## Introduction
The `wordwright` package is a useful tool for textual data analysis, perfect for extracting insights from reviews, feedback, or any written content. In this vignette, we demonstrate how `wordwright` can be used to analyze Airbnb reviews, providing a clear path from raw text to insightful data. Whether you are a data scientist, a student, or just someone curious about text analytics, `wordwright` provides intuitive functions to transform raw text into actionable data.
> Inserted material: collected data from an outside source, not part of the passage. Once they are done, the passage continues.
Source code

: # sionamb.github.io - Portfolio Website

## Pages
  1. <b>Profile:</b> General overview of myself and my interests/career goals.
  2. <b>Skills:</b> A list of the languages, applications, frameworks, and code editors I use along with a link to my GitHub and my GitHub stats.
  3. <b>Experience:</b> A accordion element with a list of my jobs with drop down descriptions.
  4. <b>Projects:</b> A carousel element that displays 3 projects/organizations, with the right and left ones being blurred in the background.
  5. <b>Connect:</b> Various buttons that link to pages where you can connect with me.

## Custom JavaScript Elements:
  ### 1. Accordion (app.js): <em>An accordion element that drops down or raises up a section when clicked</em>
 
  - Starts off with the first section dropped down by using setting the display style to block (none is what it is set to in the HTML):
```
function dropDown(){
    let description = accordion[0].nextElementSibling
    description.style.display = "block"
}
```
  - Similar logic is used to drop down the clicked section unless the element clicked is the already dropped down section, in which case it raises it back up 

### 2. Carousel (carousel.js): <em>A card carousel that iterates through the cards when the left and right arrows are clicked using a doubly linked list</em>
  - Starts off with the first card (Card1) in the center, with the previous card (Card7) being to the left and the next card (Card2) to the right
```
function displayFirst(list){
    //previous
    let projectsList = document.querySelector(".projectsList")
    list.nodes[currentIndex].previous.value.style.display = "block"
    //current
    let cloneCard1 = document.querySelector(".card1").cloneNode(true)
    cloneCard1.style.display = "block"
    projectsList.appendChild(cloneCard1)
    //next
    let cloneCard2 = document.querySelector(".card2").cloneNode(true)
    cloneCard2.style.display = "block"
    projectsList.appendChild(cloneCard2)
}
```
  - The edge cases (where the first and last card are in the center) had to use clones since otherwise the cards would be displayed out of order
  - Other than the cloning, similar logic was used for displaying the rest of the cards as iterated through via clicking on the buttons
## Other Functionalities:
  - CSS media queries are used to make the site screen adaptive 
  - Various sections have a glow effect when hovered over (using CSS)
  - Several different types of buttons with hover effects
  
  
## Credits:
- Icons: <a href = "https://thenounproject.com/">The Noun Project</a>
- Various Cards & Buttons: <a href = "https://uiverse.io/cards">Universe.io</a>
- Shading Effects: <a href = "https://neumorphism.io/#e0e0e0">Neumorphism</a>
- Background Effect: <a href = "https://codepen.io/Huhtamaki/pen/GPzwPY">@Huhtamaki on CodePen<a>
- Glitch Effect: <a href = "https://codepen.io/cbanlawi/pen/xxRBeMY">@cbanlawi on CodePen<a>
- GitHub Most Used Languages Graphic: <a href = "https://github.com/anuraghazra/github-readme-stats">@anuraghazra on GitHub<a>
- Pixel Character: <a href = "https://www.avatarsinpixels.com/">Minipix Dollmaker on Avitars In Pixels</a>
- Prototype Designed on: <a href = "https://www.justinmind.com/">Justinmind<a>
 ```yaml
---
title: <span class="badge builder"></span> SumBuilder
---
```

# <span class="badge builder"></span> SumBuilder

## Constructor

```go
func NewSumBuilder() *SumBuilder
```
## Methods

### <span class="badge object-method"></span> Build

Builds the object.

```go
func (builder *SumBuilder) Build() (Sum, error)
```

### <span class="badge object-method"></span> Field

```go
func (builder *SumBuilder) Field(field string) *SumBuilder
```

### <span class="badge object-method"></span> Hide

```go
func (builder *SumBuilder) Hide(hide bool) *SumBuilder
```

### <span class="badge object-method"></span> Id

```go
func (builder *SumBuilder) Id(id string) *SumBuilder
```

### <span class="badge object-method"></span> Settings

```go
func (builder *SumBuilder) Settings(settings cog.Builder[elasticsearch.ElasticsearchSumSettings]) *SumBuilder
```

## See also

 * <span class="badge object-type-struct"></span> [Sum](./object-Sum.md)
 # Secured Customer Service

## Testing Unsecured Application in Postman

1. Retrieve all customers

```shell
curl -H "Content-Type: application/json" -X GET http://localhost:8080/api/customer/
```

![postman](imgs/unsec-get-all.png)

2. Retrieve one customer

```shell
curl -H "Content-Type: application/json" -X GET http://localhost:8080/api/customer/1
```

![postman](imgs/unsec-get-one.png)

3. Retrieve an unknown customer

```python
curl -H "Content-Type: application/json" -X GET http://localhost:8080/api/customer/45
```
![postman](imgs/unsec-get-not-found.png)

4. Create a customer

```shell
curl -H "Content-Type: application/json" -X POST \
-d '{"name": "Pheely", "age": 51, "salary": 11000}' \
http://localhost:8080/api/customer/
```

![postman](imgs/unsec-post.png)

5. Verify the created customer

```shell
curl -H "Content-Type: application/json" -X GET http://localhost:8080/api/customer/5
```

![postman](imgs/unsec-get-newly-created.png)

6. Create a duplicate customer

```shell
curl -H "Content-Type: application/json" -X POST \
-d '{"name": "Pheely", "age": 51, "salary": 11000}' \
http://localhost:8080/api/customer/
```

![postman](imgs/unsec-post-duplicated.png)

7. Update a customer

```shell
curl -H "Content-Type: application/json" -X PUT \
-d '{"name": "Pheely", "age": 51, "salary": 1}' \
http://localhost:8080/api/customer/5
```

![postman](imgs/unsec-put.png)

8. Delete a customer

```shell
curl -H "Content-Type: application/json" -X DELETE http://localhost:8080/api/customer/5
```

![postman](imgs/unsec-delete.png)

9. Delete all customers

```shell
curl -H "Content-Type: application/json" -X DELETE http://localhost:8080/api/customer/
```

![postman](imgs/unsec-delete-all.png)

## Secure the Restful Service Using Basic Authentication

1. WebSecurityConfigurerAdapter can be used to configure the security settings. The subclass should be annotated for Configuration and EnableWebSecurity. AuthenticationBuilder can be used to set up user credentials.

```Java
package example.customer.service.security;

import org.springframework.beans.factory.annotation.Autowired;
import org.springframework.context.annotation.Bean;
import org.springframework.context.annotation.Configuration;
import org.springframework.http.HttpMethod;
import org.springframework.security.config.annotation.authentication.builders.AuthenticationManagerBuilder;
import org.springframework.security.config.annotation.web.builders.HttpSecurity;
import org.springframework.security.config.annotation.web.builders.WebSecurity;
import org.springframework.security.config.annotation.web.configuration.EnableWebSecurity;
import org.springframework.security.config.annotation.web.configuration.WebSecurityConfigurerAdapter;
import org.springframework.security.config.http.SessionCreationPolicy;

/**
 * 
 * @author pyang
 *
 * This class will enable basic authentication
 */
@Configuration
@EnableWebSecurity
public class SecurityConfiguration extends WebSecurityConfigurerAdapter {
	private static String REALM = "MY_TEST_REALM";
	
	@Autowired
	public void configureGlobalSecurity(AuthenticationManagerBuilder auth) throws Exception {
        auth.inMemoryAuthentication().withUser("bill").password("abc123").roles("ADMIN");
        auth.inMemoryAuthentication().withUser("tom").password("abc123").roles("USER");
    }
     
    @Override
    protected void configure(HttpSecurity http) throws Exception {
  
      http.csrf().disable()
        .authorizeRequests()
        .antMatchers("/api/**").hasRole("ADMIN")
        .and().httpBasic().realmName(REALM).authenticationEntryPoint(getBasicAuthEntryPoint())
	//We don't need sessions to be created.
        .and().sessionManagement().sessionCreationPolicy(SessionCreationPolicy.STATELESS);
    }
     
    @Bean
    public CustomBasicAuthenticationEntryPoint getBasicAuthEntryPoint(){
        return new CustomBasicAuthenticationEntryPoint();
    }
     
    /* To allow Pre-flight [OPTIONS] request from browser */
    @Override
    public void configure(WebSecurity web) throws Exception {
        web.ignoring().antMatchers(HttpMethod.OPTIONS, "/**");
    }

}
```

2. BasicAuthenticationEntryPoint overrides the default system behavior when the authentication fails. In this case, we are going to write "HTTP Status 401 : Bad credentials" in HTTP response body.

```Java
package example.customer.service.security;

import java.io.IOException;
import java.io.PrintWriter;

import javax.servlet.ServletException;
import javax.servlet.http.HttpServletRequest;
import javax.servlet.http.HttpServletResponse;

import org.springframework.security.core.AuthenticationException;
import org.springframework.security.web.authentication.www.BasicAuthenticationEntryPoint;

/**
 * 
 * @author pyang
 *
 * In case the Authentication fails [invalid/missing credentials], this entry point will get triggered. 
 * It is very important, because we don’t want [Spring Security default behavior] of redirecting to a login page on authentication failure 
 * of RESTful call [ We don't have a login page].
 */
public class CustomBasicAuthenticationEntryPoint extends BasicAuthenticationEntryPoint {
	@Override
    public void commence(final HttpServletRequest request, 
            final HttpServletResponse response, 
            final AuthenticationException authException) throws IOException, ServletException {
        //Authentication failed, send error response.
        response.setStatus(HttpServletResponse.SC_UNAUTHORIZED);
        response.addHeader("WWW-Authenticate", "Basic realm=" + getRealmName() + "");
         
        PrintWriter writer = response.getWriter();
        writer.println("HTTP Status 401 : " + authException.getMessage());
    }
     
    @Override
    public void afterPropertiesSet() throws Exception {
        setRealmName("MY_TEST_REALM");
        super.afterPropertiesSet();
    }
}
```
## Getting Started with Text Files
Before our analysis, we need to compose several customer reviews and save them as text files for processing.

In [28]:
# Long positive review of a city apartment
review1 = "Our stay at Skyline Plaza was truly exceptional. The apartment offered breathtaking views of the city skyline, making every morning a luxurious experience. Inside, modern amenities like a fully-equipped kitchen, high-speed internet, and a smart TV provided exceptional comfort. The spacious bedrooms, each with ultra-comfortable beds, ensured restful nights after exploring the city's breathtaking sights. Located at the heart of the city, the apartment's proximity to public transport, diverse restaurants, and shops was incredibly convenient. Our host was wonderfully accommodating, providing a detailed city guide and personal recommendations for dining with views of the skyline. For anyone seeking a mix of modern luxury and convenient city living, this apartment is a perfect choice. Its luxurious amenities and prime location make it a standout choice for an exceptional city experience."

# Short positive review of a cozy cottage
review2 = "Cozy Cottage was a quiet, charming escape from the busy city life. The garden was delightful, and the location was quiet yet convenient. A perfect weekend getaway! Highly recommend!"

# A medium length negative review 
review3 = "Although the location nestled right in the heart of the city, our stay was marred by disappointment. The first sign of trouble was the linens; they had a strange, unpleasant smell, as if they hadn't been washed. The bathroom, too, has a strange odor that made it feel unclean and unpleasant. Overall, the lack of cleanliness cast a shadow over our visit, turning our stay into an unpleasant experience. The location, unfortunately, couldn't make up for these  disappointing aspects."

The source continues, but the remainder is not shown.